General question about debugging non-finite gradients during optimization


I’m trying to figure out why my model somewhat frequently produces non-finite gradients during optimization, that is, pystan outputs “Error evaluating model log probability: Non-finite gradient.” For most inputs the optimization eventually converges to a good solution, but sometimes it fails completely (line search fails to achieve sufficient decrease). I’ve also run into non-finite log probabilities, and those were quite easy to debug using print statements in the model code to check parameter and target() values. I’m trying to make sense of the non-finite gradients using the same approach.

So I have a bunch of print statements in my transformed parameters and model block and get output like this:

some_param [-0.787415,-0.0176929,-0.138075,-0.00557761,1.57621,0.132503,-0.0128881,-1.42206,-  0.989252,3.6584,-0.202712,-1.27918,-3.10609,0.377228,0.182052,0.488984,-1.09212,-0.00378332,-0.783191,-1.08679,-0.377807,-0.193036,-0.00835768]
other_param [1.71227,0.143906,1.56351,0.754314,0.527952,0.256066,1.03616,0.744728,0.176095,0.952388,0.767451,2.4377,0.730618,0.195325,0.354271,0.398495,4.74154,1.85329,1.3436,0.311192,0.361299,0.255751,0.759178,0.256067,0.330403,0.00490886,0.42123,0.151361,0.932506,3.64964,0.173603,2.23444,0.0252843,2.17365,0.604526]
log density at end of model block 11160.4
Error evaluating model log probability: Non-finite gradient.

If we denote by X the point in parameter space whose values are printed just before the “non-finite gradient” error message, does that error message come from evaluating the gradient at X? This is what I assumed at first, but I don’t see why the gradient would blow up at X, and it occurred to me that the error message might actually come from evaluating the gradient at some other point (like maybe X+d obtained by performing a line search from X in some direction). I’m using the default L-BFGS if that makes a difference.

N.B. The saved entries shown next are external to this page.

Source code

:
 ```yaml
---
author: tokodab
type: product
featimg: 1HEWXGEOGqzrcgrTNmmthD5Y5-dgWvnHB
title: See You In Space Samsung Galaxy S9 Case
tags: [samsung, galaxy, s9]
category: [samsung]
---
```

Are there any other ways to get more information about what’s going on under the hood? So far I’ve only used pystan, but I could try rstan as well if it would help with debugging.

(Unfortunately I can’t really share the model or the data, so I’m just asking about debugging models in general.)

Are any of the parameters near the boundaries of constraints?

There’s a grad_log_prob in both Pystan and Rstan for exposing gradients. You could have a look and see if you can get things to explode there.

1 Like

Hi, thanks for responding!

Not so near that it would be obvious to me that it’s causing trouble. For instance, I would think (I might be wrong) that 0.01 is ok for a parameter with a gamma(1,0.3) prior. I do have one parameter with a gamma(1.5,2) prior whose value (on the last iteration before optimization fails) is 0.003. (This is all assuming that the “non-finite gradient” warning really comes from evaluating the gradient at the parameters that get printed by the print statements in the model code, which seems like a reasonable assumption, but I’m not sure if it’s actually true.) Hopefully grad_log_prob will give some insight into this.

It would be useful if I could somehow get stan to return the parameter values at the point where the optimization fails, but I guess I can just try to construct it from the output of the print statements.

Ah, I didn’t know about that, thanks! If I understand the docs correctly, it’s only available on the fit object that stan_model.sampling() returns, but I suppose I can just draw one sample to get my hands on the gradient. :)

That’s probably the best you can do. I think there’s a good chance the prints you see should be the ones where the gradients are failing, but I’m not sure, might just be wishful thinking.